Data to examine:
※ ※ ※

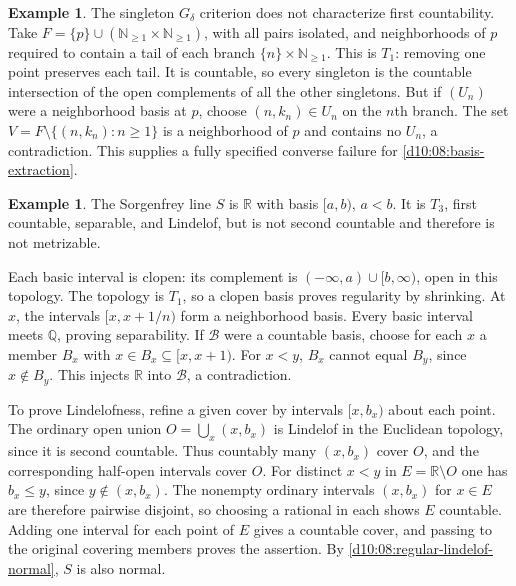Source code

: \documentclass[11pt,oneside,openany]{book}
\theoremstyle{definition}
\newtheorem{example}[theorem]{Example}
\theoremstyle{remark}
\newcommand{\R}{\mathbb R}\newcommand{\C}{\mathbb C}
\newcommand{\N}{\mathbb N}\newcommand{\Z}{\mathbb Z}\newcommand{\Q}{\mathbb Q}
\begin{document}
\begin{example}\label{d10:08:fan}
The singleton $G_\delta$ criterion does not characterize first countability. Take $F=\{p\}\cup(\N_{\geq1}\times\N_{\geq1})$, with all pairs isolated, and neighborhoods of $p$ required to contain a tail of each branch $\{n\}\times\N_{\geq1}$. This is $T_1$: removing one point preserves each tail. It is countable, so every singleton is the countable intersection of the open complements of all the other singletons. But if $(U_n)$ were a neighborhood basis at $p$, choose $(n,k_n)\in U_n$ on the $n$th branch. The set $V=F\setminus\{(n,k_n):n\geq1\}$ is a neighborhood of $p$ and contains no $U_n$, a contradiction. This supplies a fully specified converse failure for \cref{d10:08:basis-extraction}.
\end{example}

\begin{example}\label{d10:08:sorgenfrey-line}
The Sorgenfrey line $S$ is $\R$ with basis $[a,b)$, $a<b$. It is $T_3$, first countable, separable, and Lindelof, but is not second countable and therefore is not metrizable.

Each basic interval is clopen: its complement is $(-\infty,a)\cup[b,\infty)$, open in this topology. The topology is $T_1$, so a clopen basis proves regularity by shrinking. At $x$, the intervals $[x,x+1/n)$ form a neighborhood basis. Every basic interval meets $\Q$, proving separability. If $\mathcal B$ were a countable basis, choose for each $x$ a member $B_x$ with $x\in B_x\subseteq[x,x+1)$. For $x<y$, $B_x$ cannot equal $B_y$, since $x\notin B_y$. This injects $\R$ into $\mathcal B$, a contradiction.

To prove Lindelofness, refine a given cover by intervals $[x,b_x)$ about each point. The ordinary open union $O=\bigcup_x(x,b_x)$ is Lindelof in the Euclidean topology, since it is second countable. Thus countably many $(x,b_x)$ cover $O$, and the corresponding half-open intervals cover $O$. For distinct $x<y$ in $E=\R\setminus O$ one has $b_x\leq y$, since $y\notin(x,b_x)$. The nonempty ordinary intervals $(x,b_x)$ for $x\in E$ are therefore pairwise disjoint, so choosing a rational in each shows $E$ countable. Adding one interval for each point of $E$ gives a countable cover, and passing to the original covering members proves the assertion. By \cref{d10:08:regular-lindelof-normal}, $S$ is also normal.
\end{example}
\end{document}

※ ※ ※

Give the records back verbatim, pictures excluded.

Source code

: \documentclass[11pt,oneside,openany]{book}
\theoremstyle{definition}
\newtheorem{example}[theorem]{Example}
\theoremstyle{remark}
\newcommand{\R}{\mathbb R}\newcommand{\C}{\mathbb C}
\newcommand{\N}{\mathbb N}\newcommand{\Z}{\mathbb Z}\newcommand{\Q}{\mathbb Q}
\begin{document}
\begin{example}\label{d10:08:fan}
The singleton $G_\delta$ criterion does not characterize first countability. Take $F=\{p\}\cup(\N_{\geq1}\times\N_{\geq1})$, with all pairs isolated, and neighborhoods of $p$ required to contain a tail of each branch $\{n\}\times\N_{\geq1}$. This is $T_1$: removing one point preserves each tail. It is countable, so every singleton is the countable intersection of the open complements of all the other singletons. But if $(U_n)$ were a neighborhood basis at $p$, choose $(n,k_n)\in U_n$ on the $n$th branch. The set $V=F\setminus\{(n,k_n):n\geq1\}$ is a neighborhood of $p$ and contains no $U_n$, a contradiction. This supplies a fully specified converse failure for \cref{d10:08:basis-extraction}.
\end{example}

\begin{example}\label{d10:08:sorgenfrey-line}
The Sorgenfrey line $S$ is $\R$ with basis $[a,b)$, $a<b$. It is $T_3$, first countable, separable, and Lindelof, but is not second countable and therefore is not metrizable.

Each basic interval is clopen: its complement is $(-\infty,a)\cup[b,\infty)$, open in this topology. The topology is $T_1$, so a clopen basis proves regularity by shrinking. At $x$, the intervals $[x,x+1/n)$ form a neighborhood basis. Every basic interval meets $\Q$, proving separability. If $\mathcal B$ were a countable basis, choose for each $x$ a member $B_x$ with $x\in B_x\subseteq[x,x+1)$. For $x<y$, $B_x$ cannot equal $B_y$, since $x\notin B_y$. This injects $\R$ into $\mathcal B$, a contradiction.

To prove Lindelofness, refine a given cover by intervals $[x,b_x)$ about each point. The ordinary open union $O=\bigcup_x(x,b_x)$ is Lindelof in the Euclidean topology, since it is second countable. Thus countably many $(x,b_x)$ cover $O$, and the corresponding half-open intervals cover $O$. For distinct $x<y$ in $E=\R\setminus O$ one has $b_x\leq y$, since $y\notin(x,b_x)$. The nonempty ordinary intervals $(x,b_x)$ for $x\in E$ are therefore pairwise disjoint, so choosing a rational in each shows $E$ countable. Adding one interval for each point of $E$ gives a countable cover, and passing to the original covering members proves the assertion. By \cref{d10:08:regular-lindelof-normal}, $S$ is also normal.
\end{example}
\end{document}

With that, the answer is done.